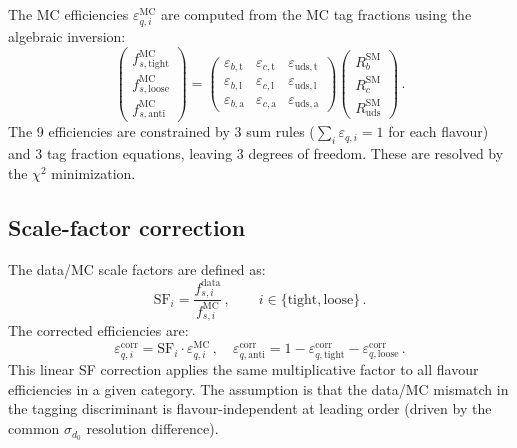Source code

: \documentclass[11pt,a4paper]{article}
\begin{document}
The MC efficiencies $\varepsilon_{q,i}^\mathrm{MC}$ are computed from
the MC tag fractions using the algebraic inversion:
\begin{equation}
  \begin{pmatrix} f_{s,\mathrm{tight}}^\mathrm{MC} \\
    f_{s,\mathrm{loose}}^\mathrm{MC} \\
    f_{s,\mathrm{anti}}^\mathrm{MC} \end{pmatrix}
  = \begin{pmatrix}
    \varepsilon_{b,\mathrm{t}} & \varepsilon_{c,\mathrm{t}} &
      \varepsilon_{\mathrm{uds},\mathrm{t}} \\
    \varepsilon_{b,\mathrm{l}} & \varepsilon_{c,\mathrm{l}} &
      \varepsilon_{\mathrm{uds},\mathrm{l}} \\
    \varepsilon_{b,\mathrm{a}} & \varepsilon_{c,\mathrm{a}} &
      \varepsilon_{\mathrm{uds},\mathrm{a}}
  \end{pmatrix}
  \begin{pmatrix} R_b^\mathrm{SM} \\ R_c^\mathrm{SM} \\
    R_\mathrm{uds}^\mathrm{SM} \end{pmatrix}\,.
  \label{eq:eff-matrix}
\end{equation}
The 9 efficiencies are constrained by 3 sum rules
($\sum_i \varepsilon_{q,i} = 1$ for each flavour) and 3 tag fraction
equations, leaving 3 degrees of freedom.  These are resolved by
the $\chi^2$ minimization.

\subsection{Scale-factor correction}

The data/MC scale factors are defined as:
\begin{equation}
  \mathrm{SF}_i = \frac{f_{s,i}^\mathrm{data}}{f_{s,i}^\mathrm{MC}}\,,
  \qquad i \in \{\mathrm{tight}, \mathrm{loose}\}\,.
  \label{eq:sf-def}
\end{equation}
The corrected efficiencies are:
\begin{equation}
  \varepsilon_{q,i}^\mathrm{corr} = \mathrm{SF}_i \cdot
    \varepsilon_{q,i}^\mathrm{MC}\,, \quad
  \varepsilon_{q,\mathrm{anti}}^\mathrm{corr} = 1 -
    \varepsilon_{q,\mathrm{tight}}^\mathrm{corr} -
    \varepsilon_{q,\mathrm{loose}}^\mathrm{corr}\,.
  \label{eq:eff-corr}
\end{equation}
This linear SF correction applies the same multiplicative factor to
all flavour efficiencies in a given category.  The assumption is that
the data/MC mismatch in the tagging discriminant is flavour-independent
at leading order (driven by the common $\sigma_{d_0}$ resolution difference).
\end{document}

━━━━━━━━━━━━━━━━━━━━━━━━━━━━━━

* [WORK ORDER] In the entries above, copy each line that contains the string "loose".

* [ANSWER TO THIS TASK]
    f_{s,\mathrm{loose}}^\mathrm{MC} \\
  \qquad i \in \{\mathrm{tight}, \mathrm{loose}\}\,.
    \varepsilon_{q,\mathrm{loose}}^\mathrm{corr}\,.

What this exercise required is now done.